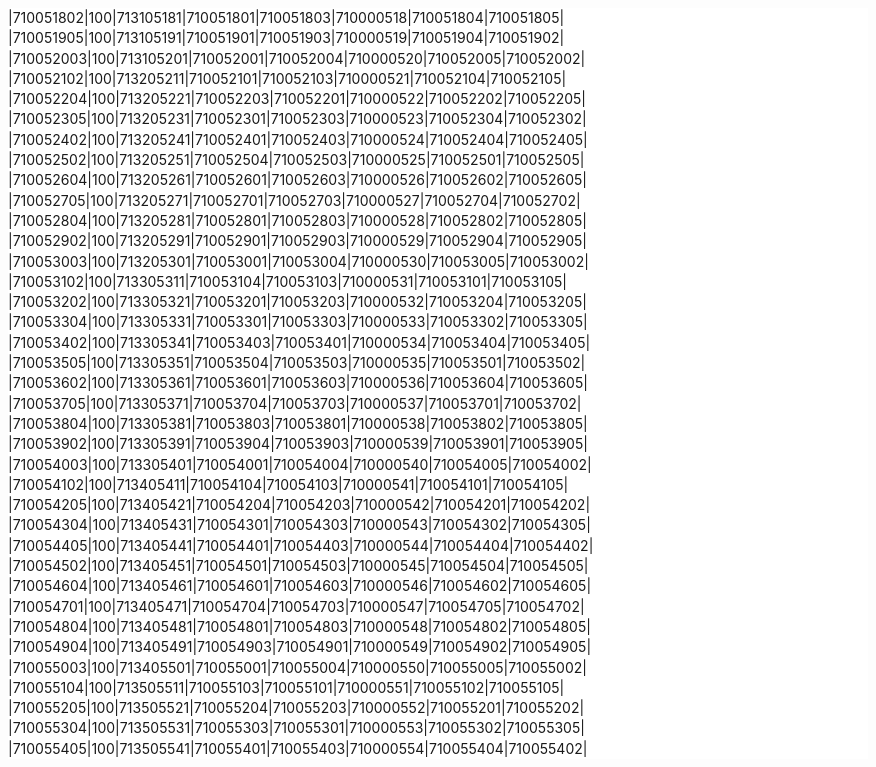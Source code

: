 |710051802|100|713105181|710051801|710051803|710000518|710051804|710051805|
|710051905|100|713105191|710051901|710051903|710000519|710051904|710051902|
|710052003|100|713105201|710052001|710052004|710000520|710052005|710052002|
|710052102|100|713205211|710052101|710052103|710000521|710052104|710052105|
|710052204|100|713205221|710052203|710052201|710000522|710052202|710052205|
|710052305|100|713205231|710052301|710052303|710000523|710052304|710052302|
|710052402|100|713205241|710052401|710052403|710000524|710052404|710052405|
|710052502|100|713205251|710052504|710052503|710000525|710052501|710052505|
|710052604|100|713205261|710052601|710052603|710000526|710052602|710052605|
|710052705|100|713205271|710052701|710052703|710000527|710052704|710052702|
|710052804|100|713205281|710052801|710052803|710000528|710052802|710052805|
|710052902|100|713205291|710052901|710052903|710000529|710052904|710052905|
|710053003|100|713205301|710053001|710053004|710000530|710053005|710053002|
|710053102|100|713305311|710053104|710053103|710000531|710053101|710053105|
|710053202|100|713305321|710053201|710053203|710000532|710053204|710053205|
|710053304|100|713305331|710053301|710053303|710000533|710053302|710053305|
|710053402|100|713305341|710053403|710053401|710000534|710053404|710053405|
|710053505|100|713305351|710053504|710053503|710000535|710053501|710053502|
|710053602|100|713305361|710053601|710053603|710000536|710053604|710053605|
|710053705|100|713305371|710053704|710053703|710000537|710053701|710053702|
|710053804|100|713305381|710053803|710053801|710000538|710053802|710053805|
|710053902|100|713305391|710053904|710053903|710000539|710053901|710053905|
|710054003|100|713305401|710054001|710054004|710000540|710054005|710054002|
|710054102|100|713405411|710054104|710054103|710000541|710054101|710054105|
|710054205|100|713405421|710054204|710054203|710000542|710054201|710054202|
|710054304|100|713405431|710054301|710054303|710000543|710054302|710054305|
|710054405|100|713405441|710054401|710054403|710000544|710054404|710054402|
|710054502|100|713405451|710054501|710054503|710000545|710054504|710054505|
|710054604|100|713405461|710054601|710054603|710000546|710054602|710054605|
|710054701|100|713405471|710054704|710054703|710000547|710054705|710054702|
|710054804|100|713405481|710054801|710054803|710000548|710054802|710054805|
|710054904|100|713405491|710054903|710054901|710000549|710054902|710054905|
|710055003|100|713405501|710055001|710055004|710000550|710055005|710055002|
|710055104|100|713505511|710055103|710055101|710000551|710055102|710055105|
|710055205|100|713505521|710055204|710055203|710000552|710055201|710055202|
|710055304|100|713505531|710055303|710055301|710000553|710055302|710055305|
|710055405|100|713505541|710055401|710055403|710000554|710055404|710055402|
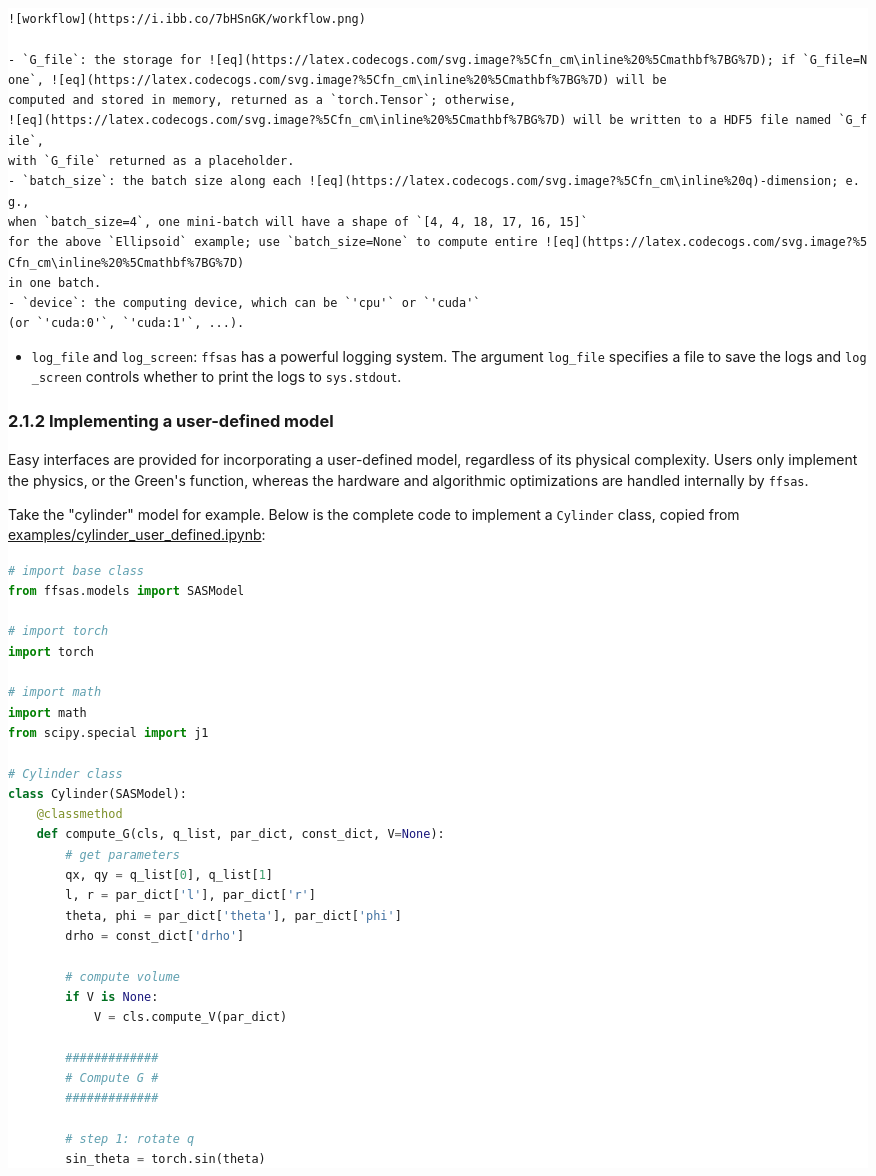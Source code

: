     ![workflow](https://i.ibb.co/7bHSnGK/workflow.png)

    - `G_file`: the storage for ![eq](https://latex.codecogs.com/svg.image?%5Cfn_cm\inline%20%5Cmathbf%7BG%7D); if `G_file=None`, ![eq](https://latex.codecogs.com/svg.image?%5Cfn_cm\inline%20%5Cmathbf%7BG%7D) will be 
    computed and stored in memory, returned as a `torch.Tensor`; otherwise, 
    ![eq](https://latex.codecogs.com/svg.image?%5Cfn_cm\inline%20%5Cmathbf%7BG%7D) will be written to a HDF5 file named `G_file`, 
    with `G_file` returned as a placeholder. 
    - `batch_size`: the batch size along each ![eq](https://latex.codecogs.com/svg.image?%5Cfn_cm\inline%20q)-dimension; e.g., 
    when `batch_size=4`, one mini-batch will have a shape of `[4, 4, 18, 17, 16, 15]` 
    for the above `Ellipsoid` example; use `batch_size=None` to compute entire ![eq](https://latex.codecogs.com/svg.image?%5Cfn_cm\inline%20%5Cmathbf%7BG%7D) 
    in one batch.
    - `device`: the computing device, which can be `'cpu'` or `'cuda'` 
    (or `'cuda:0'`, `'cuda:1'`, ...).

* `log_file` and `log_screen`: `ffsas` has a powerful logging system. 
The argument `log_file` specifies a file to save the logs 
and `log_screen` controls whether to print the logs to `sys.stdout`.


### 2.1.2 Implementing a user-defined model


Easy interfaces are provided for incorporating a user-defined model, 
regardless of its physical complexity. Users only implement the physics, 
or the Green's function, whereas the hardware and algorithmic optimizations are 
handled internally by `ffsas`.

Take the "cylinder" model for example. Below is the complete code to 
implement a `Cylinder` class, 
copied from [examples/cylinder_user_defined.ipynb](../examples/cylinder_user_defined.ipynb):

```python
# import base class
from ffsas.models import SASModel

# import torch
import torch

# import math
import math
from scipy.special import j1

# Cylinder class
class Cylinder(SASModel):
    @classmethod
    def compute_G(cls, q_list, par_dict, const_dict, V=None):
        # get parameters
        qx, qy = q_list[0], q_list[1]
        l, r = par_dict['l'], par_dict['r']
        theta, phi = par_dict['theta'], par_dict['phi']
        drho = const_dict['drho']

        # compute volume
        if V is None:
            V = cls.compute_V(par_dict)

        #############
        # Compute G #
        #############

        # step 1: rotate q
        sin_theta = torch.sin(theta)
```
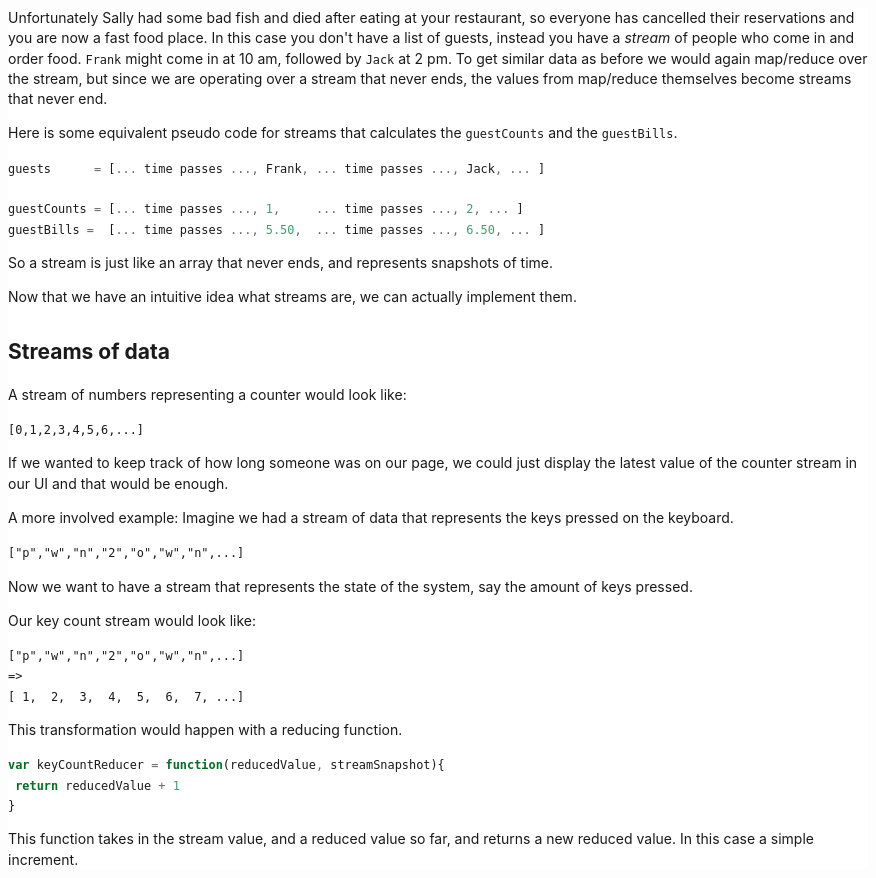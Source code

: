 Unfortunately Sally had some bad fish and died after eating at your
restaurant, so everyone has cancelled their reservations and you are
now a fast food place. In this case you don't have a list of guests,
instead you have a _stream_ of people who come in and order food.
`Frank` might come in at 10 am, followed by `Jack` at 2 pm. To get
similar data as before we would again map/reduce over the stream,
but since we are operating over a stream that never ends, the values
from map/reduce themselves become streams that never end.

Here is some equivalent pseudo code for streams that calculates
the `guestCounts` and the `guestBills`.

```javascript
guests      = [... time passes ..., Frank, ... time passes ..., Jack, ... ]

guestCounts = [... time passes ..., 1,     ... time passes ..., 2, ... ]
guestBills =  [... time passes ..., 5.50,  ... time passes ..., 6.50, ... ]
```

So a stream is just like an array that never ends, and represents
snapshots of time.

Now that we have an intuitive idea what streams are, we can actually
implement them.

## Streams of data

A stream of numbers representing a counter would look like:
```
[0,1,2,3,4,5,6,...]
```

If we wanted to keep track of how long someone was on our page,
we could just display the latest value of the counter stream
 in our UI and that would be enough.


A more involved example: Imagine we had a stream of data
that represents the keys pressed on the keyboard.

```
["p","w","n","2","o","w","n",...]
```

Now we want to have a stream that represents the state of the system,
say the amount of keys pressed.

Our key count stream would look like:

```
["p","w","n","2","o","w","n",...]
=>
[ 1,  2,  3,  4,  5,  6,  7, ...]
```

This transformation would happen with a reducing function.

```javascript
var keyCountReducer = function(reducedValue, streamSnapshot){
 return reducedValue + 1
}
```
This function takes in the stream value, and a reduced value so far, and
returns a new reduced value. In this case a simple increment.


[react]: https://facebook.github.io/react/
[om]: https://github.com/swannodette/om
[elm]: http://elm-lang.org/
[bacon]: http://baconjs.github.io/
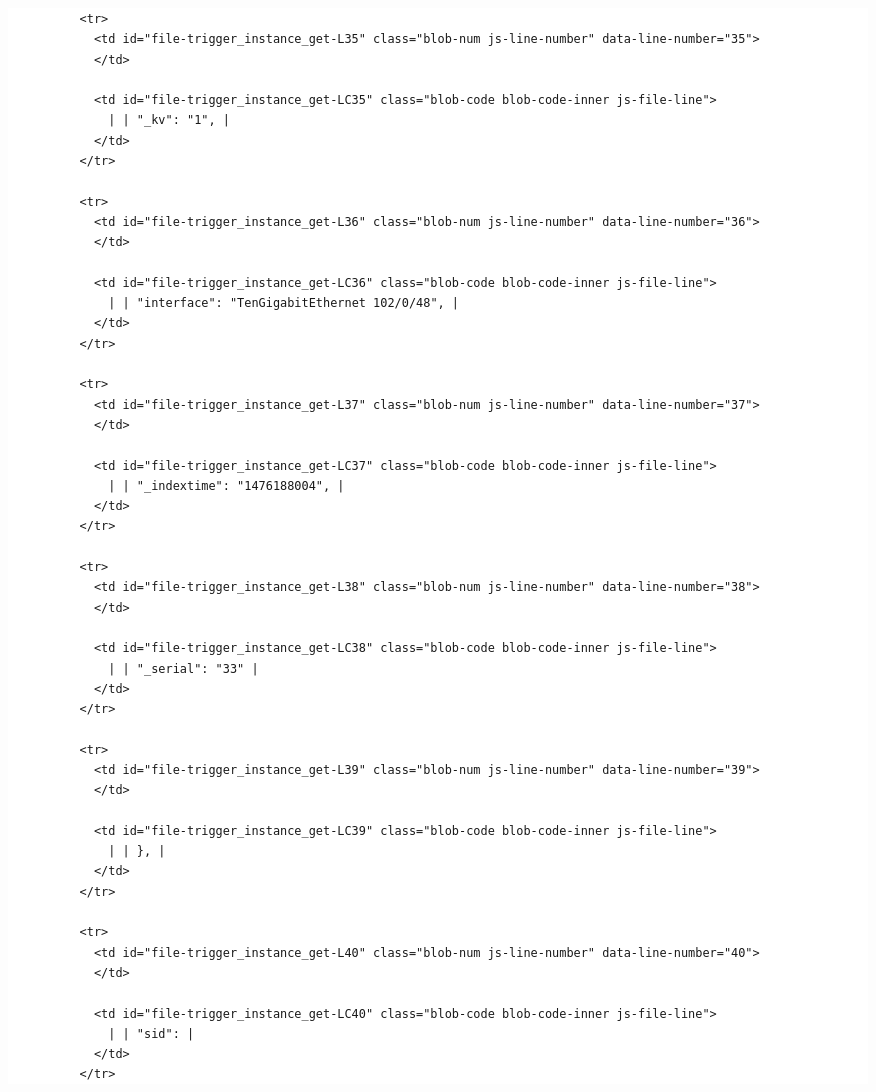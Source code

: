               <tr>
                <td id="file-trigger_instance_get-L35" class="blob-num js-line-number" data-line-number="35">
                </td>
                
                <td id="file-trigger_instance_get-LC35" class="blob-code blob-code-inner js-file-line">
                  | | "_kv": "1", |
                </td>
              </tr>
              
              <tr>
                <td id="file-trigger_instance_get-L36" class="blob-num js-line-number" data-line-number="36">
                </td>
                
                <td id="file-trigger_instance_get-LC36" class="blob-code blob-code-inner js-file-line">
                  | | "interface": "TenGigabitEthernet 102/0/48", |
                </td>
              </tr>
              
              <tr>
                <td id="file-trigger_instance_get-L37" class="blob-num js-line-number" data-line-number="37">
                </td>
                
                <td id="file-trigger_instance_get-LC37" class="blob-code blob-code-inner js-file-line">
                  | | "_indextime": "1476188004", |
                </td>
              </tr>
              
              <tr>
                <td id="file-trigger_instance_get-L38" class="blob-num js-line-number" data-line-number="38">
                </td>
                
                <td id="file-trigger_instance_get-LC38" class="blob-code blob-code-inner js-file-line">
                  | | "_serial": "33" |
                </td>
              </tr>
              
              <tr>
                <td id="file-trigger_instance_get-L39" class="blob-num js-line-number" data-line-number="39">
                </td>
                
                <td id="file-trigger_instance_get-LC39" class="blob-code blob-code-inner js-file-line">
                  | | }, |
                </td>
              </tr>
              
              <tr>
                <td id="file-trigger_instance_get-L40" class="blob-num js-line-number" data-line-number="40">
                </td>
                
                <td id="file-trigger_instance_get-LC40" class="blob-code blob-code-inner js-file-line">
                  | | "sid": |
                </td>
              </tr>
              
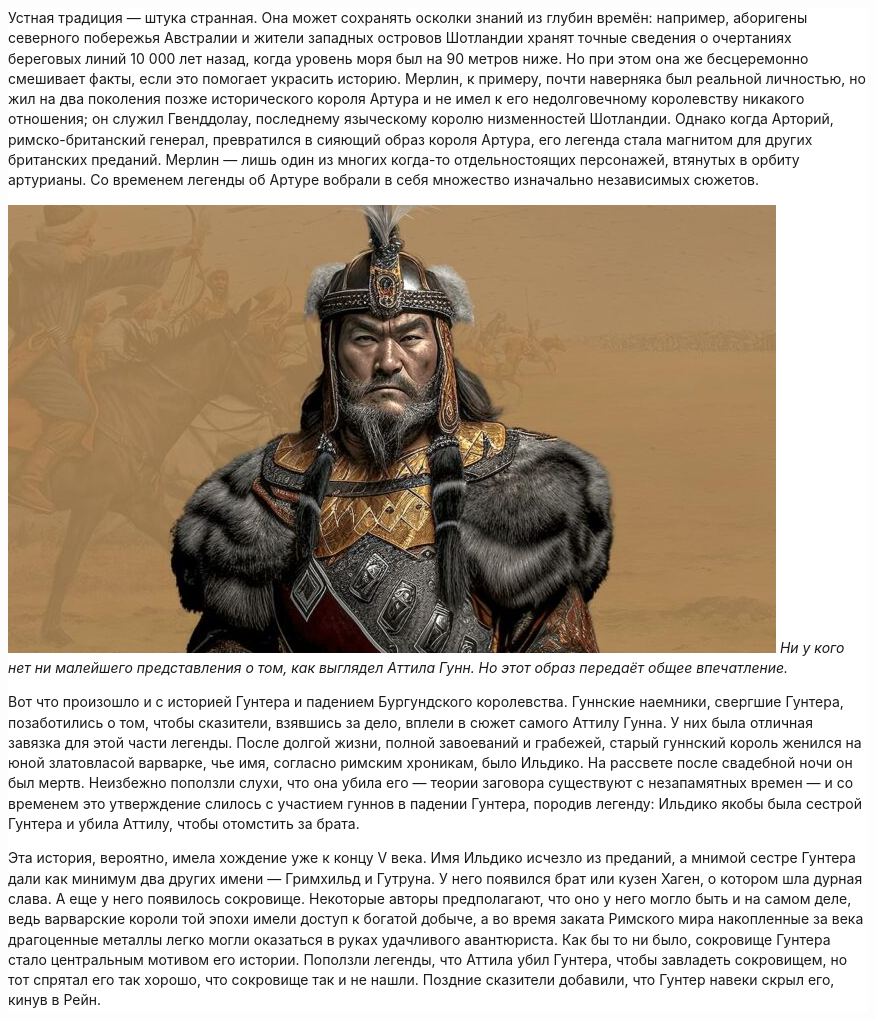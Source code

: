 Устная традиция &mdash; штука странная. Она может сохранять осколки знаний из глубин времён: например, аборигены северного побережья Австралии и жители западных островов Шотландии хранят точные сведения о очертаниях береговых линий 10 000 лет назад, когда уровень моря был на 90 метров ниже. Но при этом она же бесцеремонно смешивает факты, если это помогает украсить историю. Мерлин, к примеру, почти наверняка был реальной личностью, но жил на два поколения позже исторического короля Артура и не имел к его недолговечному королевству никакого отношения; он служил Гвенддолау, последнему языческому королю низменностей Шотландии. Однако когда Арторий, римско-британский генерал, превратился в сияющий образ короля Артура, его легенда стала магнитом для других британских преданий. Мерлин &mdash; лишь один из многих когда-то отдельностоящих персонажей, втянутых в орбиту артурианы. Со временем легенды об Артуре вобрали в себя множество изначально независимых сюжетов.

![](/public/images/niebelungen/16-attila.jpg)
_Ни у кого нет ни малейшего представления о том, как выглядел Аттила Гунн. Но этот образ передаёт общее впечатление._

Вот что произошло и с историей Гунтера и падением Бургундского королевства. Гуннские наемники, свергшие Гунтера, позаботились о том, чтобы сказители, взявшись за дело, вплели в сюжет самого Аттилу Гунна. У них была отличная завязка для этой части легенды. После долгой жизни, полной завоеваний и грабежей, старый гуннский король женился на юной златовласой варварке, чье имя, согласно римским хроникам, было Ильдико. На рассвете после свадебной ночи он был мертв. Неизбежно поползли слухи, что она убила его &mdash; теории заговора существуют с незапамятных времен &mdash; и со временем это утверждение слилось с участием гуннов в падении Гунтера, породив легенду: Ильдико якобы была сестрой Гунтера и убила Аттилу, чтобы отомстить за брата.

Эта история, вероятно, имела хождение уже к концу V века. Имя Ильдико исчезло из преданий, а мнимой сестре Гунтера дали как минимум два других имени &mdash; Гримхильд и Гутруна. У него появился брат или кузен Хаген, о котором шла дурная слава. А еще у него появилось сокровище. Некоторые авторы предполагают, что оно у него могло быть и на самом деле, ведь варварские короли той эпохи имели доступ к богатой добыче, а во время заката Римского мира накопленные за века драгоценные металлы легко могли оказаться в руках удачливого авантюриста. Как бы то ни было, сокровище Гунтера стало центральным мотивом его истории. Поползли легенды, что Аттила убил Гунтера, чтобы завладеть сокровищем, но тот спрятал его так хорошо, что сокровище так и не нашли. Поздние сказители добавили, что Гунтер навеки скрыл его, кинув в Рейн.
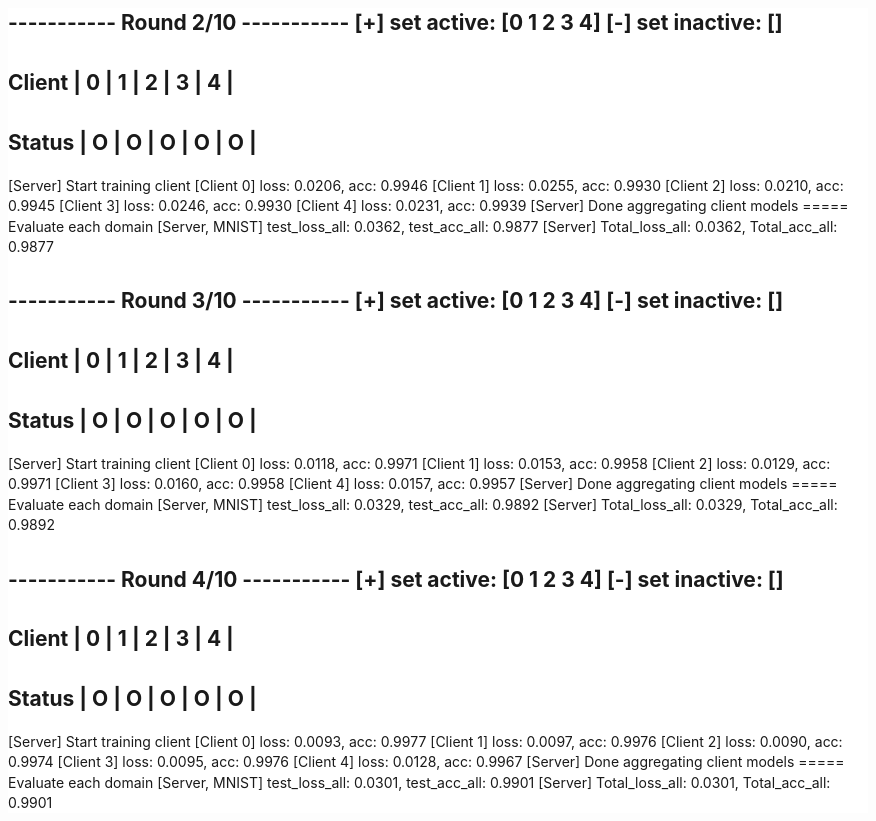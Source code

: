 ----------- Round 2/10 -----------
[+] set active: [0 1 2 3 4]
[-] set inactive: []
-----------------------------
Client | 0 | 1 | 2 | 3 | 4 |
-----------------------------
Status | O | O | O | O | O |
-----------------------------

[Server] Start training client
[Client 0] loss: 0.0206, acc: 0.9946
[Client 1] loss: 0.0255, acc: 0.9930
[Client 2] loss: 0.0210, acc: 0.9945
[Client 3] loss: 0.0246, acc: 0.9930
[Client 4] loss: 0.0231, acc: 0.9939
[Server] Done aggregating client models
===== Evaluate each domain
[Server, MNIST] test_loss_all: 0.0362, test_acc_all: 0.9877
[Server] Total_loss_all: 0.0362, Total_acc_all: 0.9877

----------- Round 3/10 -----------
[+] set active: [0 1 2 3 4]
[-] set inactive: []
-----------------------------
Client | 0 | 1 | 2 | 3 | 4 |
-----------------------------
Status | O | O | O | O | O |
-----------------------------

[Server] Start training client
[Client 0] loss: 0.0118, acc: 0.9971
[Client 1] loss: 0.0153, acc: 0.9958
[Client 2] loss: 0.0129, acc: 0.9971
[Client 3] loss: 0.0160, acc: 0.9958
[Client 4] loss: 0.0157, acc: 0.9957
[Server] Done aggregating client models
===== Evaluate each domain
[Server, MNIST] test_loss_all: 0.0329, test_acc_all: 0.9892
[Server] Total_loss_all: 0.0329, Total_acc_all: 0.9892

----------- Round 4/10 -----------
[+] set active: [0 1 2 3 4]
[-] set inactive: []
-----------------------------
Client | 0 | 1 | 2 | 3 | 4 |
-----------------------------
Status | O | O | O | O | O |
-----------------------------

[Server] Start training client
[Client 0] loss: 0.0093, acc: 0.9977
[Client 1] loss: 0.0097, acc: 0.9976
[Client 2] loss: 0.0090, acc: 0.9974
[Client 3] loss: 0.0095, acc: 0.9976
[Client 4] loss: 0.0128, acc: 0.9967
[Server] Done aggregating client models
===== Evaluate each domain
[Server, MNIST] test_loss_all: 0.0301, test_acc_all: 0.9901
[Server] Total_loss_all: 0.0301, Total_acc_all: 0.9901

────────────────

WORK INSTRUCTIONS: Look through the data above. Each line containing the word "from" needs to be copied.

THE COMPLETED TASK:
copied from [examples/cylinder_user_defined.ipynb](../examples/cylinder_user_defined.ipynb):
from ffsas.models import SASModel
from scipy.special import j1
from map/reduce themselves become streams that never end.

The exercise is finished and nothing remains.